*** Given records ***

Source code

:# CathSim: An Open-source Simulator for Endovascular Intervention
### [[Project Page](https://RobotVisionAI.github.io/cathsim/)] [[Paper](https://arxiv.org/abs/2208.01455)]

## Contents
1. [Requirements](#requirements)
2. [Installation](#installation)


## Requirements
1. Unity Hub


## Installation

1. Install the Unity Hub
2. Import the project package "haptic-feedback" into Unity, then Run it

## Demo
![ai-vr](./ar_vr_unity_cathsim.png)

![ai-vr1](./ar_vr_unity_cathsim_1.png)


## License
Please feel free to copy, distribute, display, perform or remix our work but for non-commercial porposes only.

*** End of Given records ***
*** Given records ***

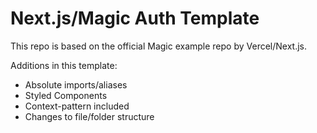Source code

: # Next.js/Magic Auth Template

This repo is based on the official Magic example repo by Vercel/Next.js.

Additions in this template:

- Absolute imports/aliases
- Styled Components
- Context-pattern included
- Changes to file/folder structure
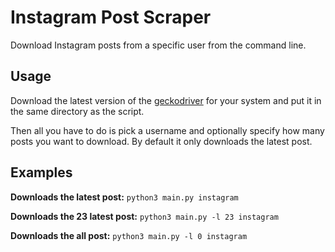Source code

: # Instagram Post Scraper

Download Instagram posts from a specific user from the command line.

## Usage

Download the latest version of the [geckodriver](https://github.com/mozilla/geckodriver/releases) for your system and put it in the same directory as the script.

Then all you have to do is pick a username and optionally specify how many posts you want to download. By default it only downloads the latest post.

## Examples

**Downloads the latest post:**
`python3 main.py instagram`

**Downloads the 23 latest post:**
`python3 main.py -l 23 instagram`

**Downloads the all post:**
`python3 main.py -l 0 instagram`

*** End of Given records ***
*** Given records ***

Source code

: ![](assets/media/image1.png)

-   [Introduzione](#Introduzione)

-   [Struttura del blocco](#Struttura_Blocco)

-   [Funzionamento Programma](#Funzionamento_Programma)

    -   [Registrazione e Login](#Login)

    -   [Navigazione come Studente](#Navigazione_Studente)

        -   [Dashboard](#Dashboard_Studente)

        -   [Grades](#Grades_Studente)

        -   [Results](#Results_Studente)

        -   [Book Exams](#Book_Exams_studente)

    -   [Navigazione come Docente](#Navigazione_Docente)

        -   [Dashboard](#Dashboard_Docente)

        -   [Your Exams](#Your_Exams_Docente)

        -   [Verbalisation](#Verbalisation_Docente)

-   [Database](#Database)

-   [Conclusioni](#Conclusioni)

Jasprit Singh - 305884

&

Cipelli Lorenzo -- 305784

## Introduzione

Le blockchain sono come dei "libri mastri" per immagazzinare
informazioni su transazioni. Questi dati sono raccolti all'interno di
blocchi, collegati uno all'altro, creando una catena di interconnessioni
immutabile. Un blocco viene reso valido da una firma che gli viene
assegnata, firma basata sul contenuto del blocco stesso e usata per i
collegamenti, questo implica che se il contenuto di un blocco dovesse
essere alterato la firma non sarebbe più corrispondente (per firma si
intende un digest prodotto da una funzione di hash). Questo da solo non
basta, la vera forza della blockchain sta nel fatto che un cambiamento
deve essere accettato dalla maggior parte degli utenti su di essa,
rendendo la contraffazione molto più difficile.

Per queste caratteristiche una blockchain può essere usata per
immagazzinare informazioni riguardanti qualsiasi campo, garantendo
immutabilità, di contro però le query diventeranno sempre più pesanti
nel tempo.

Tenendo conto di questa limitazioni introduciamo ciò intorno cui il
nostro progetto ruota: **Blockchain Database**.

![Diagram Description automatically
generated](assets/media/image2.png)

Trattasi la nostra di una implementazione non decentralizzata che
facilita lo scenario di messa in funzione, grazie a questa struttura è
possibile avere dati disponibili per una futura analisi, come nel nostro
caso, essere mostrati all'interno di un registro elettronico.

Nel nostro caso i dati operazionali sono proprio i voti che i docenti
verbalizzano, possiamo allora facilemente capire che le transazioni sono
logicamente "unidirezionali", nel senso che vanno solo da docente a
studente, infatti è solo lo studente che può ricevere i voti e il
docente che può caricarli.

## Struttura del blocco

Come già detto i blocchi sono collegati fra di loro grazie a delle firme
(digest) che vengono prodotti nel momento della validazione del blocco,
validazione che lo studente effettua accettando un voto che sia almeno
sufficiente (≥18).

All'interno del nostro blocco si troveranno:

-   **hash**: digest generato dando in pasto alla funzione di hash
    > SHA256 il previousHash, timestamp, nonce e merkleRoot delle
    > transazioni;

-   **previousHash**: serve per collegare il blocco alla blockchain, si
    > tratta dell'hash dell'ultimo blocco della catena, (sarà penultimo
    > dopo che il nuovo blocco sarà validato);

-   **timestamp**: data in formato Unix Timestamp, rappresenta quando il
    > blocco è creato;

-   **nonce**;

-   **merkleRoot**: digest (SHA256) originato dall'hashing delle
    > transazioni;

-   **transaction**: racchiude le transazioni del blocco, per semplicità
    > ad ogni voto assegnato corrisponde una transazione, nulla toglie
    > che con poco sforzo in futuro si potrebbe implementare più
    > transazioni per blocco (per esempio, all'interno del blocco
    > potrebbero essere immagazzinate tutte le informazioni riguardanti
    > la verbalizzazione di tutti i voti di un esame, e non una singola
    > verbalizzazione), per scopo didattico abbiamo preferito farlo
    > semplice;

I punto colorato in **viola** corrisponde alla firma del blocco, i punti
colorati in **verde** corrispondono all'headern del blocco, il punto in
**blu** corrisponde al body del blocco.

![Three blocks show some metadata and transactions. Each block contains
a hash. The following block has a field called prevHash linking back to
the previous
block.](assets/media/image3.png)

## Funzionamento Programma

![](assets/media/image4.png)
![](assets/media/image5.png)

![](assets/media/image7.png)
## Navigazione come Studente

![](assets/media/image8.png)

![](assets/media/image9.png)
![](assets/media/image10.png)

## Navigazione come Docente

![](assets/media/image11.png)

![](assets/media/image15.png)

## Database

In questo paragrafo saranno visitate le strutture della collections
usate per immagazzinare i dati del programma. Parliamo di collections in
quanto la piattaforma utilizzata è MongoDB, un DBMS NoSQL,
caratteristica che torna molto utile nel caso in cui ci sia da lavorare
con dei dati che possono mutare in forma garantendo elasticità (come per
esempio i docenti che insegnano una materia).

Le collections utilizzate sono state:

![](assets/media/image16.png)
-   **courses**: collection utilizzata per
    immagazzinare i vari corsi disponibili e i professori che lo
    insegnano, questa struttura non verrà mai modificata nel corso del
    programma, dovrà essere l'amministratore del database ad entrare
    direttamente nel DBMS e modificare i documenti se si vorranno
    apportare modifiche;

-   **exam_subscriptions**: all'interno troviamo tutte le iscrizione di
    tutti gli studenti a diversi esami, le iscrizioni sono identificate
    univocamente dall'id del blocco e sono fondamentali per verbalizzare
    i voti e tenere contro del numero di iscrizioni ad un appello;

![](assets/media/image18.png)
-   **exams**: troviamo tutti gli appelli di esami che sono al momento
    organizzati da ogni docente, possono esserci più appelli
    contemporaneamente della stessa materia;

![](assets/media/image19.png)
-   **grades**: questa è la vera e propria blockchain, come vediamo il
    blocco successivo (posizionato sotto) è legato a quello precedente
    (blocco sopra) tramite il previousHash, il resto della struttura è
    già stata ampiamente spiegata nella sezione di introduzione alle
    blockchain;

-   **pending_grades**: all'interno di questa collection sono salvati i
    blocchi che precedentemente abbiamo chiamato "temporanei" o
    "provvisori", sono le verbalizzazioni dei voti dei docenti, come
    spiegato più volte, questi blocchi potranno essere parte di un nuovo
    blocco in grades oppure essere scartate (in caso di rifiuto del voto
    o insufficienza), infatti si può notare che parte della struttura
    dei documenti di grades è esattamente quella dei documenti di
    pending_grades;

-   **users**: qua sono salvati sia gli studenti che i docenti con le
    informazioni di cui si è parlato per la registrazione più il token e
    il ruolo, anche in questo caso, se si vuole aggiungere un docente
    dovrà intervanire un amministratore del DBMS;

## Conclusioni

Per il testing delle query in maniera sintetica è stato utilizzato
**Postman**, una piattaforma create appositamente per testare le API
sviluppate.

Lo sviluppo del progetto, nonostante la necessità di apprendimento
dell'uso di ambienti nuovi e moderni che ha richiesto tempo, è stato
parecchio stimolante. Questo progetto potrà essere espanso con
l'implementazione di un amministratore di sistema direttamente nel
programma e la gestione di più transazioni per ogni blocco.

*** End of Given records ***

#### [Task prompt]
Copy out each line of the records that holds the string "Navigazione".

#### [Response area]
    -   [Navigazione come Studente](#Navigazione_Studente)
    -   [Navigazione come Docente](#Navigazione_Docente)
## Navigazione come Studente
## Navigazione come Docente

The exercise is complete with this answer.